Over the next couple of hours, the doctor cleaned the wound, patching up the organs that were damaged in the fight, and gave Wade a blood transfusion. The doctor’s wife came down from the bedroom and cooked everyone dinner. The doctor and I ate in the dining room while we monitored Wade, as the others ate on the kitchen floor.
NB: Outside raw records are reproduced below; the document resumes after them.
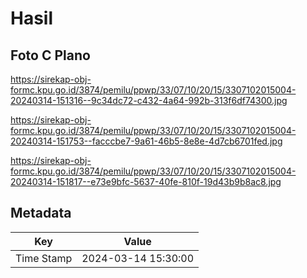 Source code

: # Hasil

## Foto C Plano

https://sirekap-obj-formc.kpu.go.id/3874/pemilu/ppwp/33/07/10/20/15/3307102015004-20240314-151316--9c34dc72-c432-4a64-992b-313f6df74300.jpg

https://sirekap-obj-formc.kpu.go.id/3874/pemilu/ppwp/33/07/10/20/15/3307102015004-20240314-151753--facccbe7-9a61-46b5-8e8e-4d7cb6701fed.jpg

https://sirekap-obj-formc.kpu.go.id/3874/pemilu/ppwp/33/07/10/20/15/3307102015004-20240314-151817--e73e9bfc-5637-40fe-810f-19d43b9b8ac8.jpg


## Metadata

| Key        | Value               |
| ---------- | ------------------- |
| Time Stamp | 2024-03-14 15:30:00 |



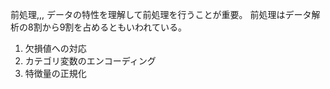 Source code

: 前処理,,,
データの特性を理解して前処理を行うことが重要。
前処理はデータ解析の8割から9割を占めるともいわれている。

1) 欠損値への対応
2) カテゴリ変数のエンコーディング
3) 特徴量の正規化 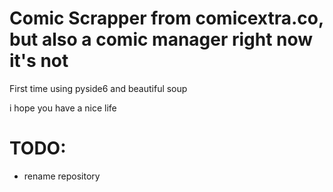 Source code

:# Comic Scrapper from comicextra.co, but also a comic manager right now it's not

First time using pyside6 and beautiful soup

i hope you have a nice life

# TODO:
- rename repository
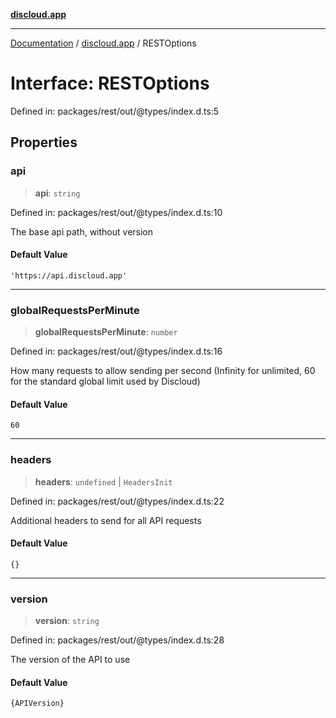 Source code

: [**discloud.app**](../README.md)

***

[Documentation](../../packages.md) / [discloud.app](../README.md) / RESTOptions

# Interface: RESTOptions

Defined in: packages/rest/out/@types/index.d.ts:5

## Properties

### api

> **api**: `string`

Defined in: packages/rest/out/@types/index.d.ts:10

The base api path, without version

#### Default Value

`'https://api.discloud.app'`

***

### globalRequestsPerMinute

> **globalRequestsPerMinute**: `number`

Defined in: packages/rest/out/@types/index.d.ts:16

How many requests to allow sending per second (Infinity for unlimited, 60 for the standard global limit used by Discloud)

#### Default Value

`60`

***

### headers

> **headers**: `undefined` \| `HeadersInit`

Defined in: packages/rest/out/@types/index.d.ts:22

Additional headers to send for all API requests

#### Default Value

`{}`

***

### version

> **version**: `string`

Defined in: packages/rest/out/@types/index.d.ts:28

The version of the API to use

#### Default Value

`{APIVersion}`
“You know, Doc, in all the years you’ve been putting us back together, I’ve never gotten your name. We’ve always just called you ‘The Doctor.’ What should we call you?”
The doctor smiled and wiped his mouth. “’The Doctor’ would be sufficient for me; however, if you feel the need to call me by a proper name, you can call me Doctor Livingstone.”
“Yes; he was another unconventional doctor, many, many years ago. Long before any of us were even born.”
“So you won’t tell me your name, then?”
He sighed and looked over to Wade’s vitals monitor. “Blaise, men are remembered by what they do, not what they call themselves. You remember me as the doctor because that is what I do; that is more than enough for me.”
“That’s an interesting thought…what do you remember me for?”
“I remember you all the same: as Valkyries. Warrior angels who dive headlong into battle in order for people like me to live our ordinary lives in peace.”
He polished off his scotch and stood. “Wade seems to be doing well after the surgery; I believe I have earned myself another drink.”
He walked into the kitchen, leaving me to ponder his words.